CVE-2019-15148

Vulnerability

The vulnerability is an out-of-bounds write in the OpenMP4Source function within demo/GPMF_mp4reader.c of GoPro GPMF-parser version 1.2.2 [1][2]. The bug is triggered during parsing of specially crafted MP4 files, where the code writes beyond the allocated buffer boundary. The affected version is 1.2.2; the fix was introduced in commit 341f12c on the master branch [1].

Exploitation

An attacker can exploit this by providing a maliciously crafted MP4 file to the GPMF-parser.

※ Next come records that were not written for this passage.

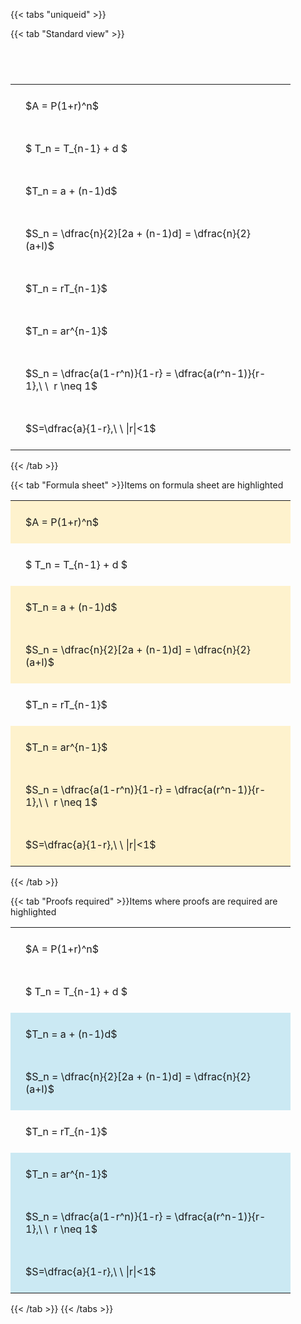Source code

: ---
---

{{< tabs "uniqueid" >}}

{{< tab "Standard view" >}}

#  
<br>
<style type="text/css">
#T_a3ca1 th.col_heading {
  text-align: left;
  font-size: 1em;
}
#T_a3ca1 td {
  text-align: left;
  font-size: 1em;
  padding: 1.5em;
}
#T_a3ca1_row0_col0, #T_a3ca1_row1_col0, #T_a3ca1_row2_col0, #T_a3ca1_row3_col0, #T_a3ca1_row4_col0, #T_a3ca1_row5_col0, #T_a3ca1_row6_col0, #T_a3ca1_row7_col0 {
  width: 400px;
  white-space: pre-wrap;
}
</style>
<table id="T_a3ca1">
  <thead>
  </thead>
  <tbody>
    <tr>
      <td id="T_a3ca1_row0_col0" class="data row0 col0" >$A = P(1+r)^n$</td>
    </tr>
    <tr>
      <td id="T_a3ca1_row1_col0" class="data row1 col0" >$ T_n = T_{n-1} + d $</td>
    </tr>
    <tr>
      <td id="T_a3ca1_row2_col0" class="data row2 col0" >$T_n = a + (n-1)d$</td>
    </tr>
    <tr>
      <td id="T_a3ca1_row3_col0" class="data row3 col0" >$S_n = \dfrac{n}{2}[2a + (n-1)d] = \dfrac{n}{2}(a+l)$</td>
    </tr>
    <tr>
      <td id="T_a3ca1_row4_col0" class="data row4 col0" >$T_n = rT_{n-1}$</td>
    </tr>
    <tr>
      <td id="T_a3ca1_row5_col0" class="data row5 col0" >$T_n = ar^{n-1}$</td>
    </tr>
    <tr>
      <td id="T_a3ca1_row6_col0" class="data row6 col0" >$S_n = \dfrac{a(1-r^n)}{1-r} = \dfrac{a(r^n-1)}{r-1},\ \  r \neq 1$</td>
    </tr>
    <tr>
      <td id="T_a3ca1_row7_col0" class="data row7 col0" >$S=\dfrac{a}{1-r},\ \ |r|<1$</td>
    </tr>
  </tbody>
</table>
{{< /tab >}}

{{< tab "Formula sheet" >}}Items on formula sheet are highlighted
<br>
<style type="text/css">
#T_9a71e th.col_heading {
  text-align: left;
  font-size: 1em;
}
#T_9a71e td {
  text-align: left;
  font-size: 1em;
  padding: 1.5em;
}
#T_9a71e_row0_col0, #T_9a71e_row2_col0, #T_9a71e_row3_col0, #T_9a71e_row5_col0, #T_9a71e_row6_col0, #T_9a71e_row7_col0 {
  width: 400px;
  background-color: rgba(255,194,10, 0.2);
  white-space: pre-wrap;
}
#T_9a71e_row1_col0, #T_9a71e_row4_col0 {
  width: 400px;
  white-space: pre-wrap;
}
</style>
<table id="T_9a71e">
  <thead>
  </thead>
  <tbody>
    <tr>
      <td id="T_9a71e_row0_col0" class="data row0 col0" >$A = P(1+r)^n$</td>
    </tr>
    <tr>
      <td id="T_9a71e_row1_col0" class="data row1 col0" >$ T_n = T_{n-1} + d $</td>
    </tr>
    <tr>
      <td id="T_9a71e_row2_col0" class="data row2 col0" >$T_n = a + (n-1)d$</td>
    </tr>
    <tr>
      <td id="T_9a71e_row3_col0" class="data row3 col0" >$S_n = \dfrac{n}{2}[2a + (n-1)d] = \dfrac{n}{2}(a+l)$</td>
    </tr>
    <tr>
      <td id="T_9a71e_row4_col0" class="data row4 col0" >$T_n = rT_{n-1}$</td>
    </tr>
    <tr>
      <td id="T_9a71e_row5_col0" class="data row5 col0" >$T_n = ar^{n-1}$</td>
    </tr>
    <tr>
      <td id="T_9a71e_row6_col0" class="data row6 col0" >$S_n = \dfrac{a(1-r^n)}{1-r} = \dfrac{a(r^n-1)}{r-1},\ \  r \neq 1$</td>
    </tr>
    <tr>
      <td id="T_9a71e_row7_col0" class="data row7 col0" >$S=\dfrac{a}{1-r},\ \ |r|<1$</td>
    </tr>
  </tbody>
</table>
{{< /tab >}}

{{< tab "Proofs required" >}}Items where proofs are required are highlighted
<br>
<style type="text/css">
#T_ef117 th.col_heading {
  text-align: left;
  font-size: 1em;
}
#T_ef117 td {
  text-align: left;
  font-size: 1em;
  padding: 1.5em;
}
#T_ef117_row0_col0, #T_ef117_row1_col0, #T_ef117_row4_col0 {
  width: 400px;
  white-space: pre-wrap;
}
#T_ef117_row2_col0, #T_ef117_row3_col0, #T_ef117_row5_col0, #T_ef117_row6_col0, #T_ef117_row7_col0 {
  width: 400px;
  background-color: rgba(0,150,200, 0.2);
  white-space: pre-wrap;
}
</style>
<table id="T_ef117">
  <thead>
  </thead>
  <tbody>
    <tr>
      <td id="T_ef117_row0_col0" class="data row0 col0" >$A = P(1+r)^n$</td>
    </tr>
    <tr>
      <td id="T_ef117_row1_col0" class="data row1 col0" >$ T_n = T_{n-1} + d $</td>
    </tr>
    <tr>
      <td id="T_ef117_row2_col0" class="data row2 col0" >$T_n = a + (n-1)d$</td>
    </tr>
    <tr>
      <td id="T_ef117_row3_col0" class="data row3 col0" >$S_n = \dfrac{n}{2}[2a + (n-1)d] = \dfrac{n}{2}(a+l)$</td>
    </tr>
    <tr>
      <td id="T_ef117_row4_col0" class="data row4 col0" >$T_n = rT_{n-1}$</td>
    </tr>
    <tr>
      <td id="T_ef117_row5_col0" class="data row5 col0" >$T_n = ar^{n-1}$</td>
    </tr>
    <tr>
      <td id="T_ef117_row6_col0" class="data row6 col0" >$S_n = \dfrac{a(1-r^n)}{1-r} = \dfrac{a(r^n-1)}{r-1},\ \  r \neq 1$</td>
    </tr>
    <tr>
      <td id="T_ef117_row7_col0" class="data row7 col0" >$S=\dfrac{a}{1-r},\ \ |r|<1$</td>
    </tr>
  </tbody>
</table>
{{< /tab >}}
{{< /tabs >}}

The attacker does not require any special network position or authentication—the vulnerability can be triggered by simply parsing the file locally [2]. The issue was discovered via fuzzing with AddressSanitizer, indicating that crafted inputs can reliably cause memory corruption [2].

Impact

Successful exploitation leads to an out-of-bounds write, which can cause a crash or potentially allow arbitrary code execution in the context of the parser process [1][2]. The CIA impact is primarily integrity (memory corruption) and availability (crash), with potential for confidentiality loss if code execution is achieved.

Mitigation

The fix is available in commit 341f12c in the GoPro GPMF-parser repository [1]. Users should update to a version including this commit or later. No workarounds are documented; parsing untrusted MP4 files with the vulnerable version should be avoided.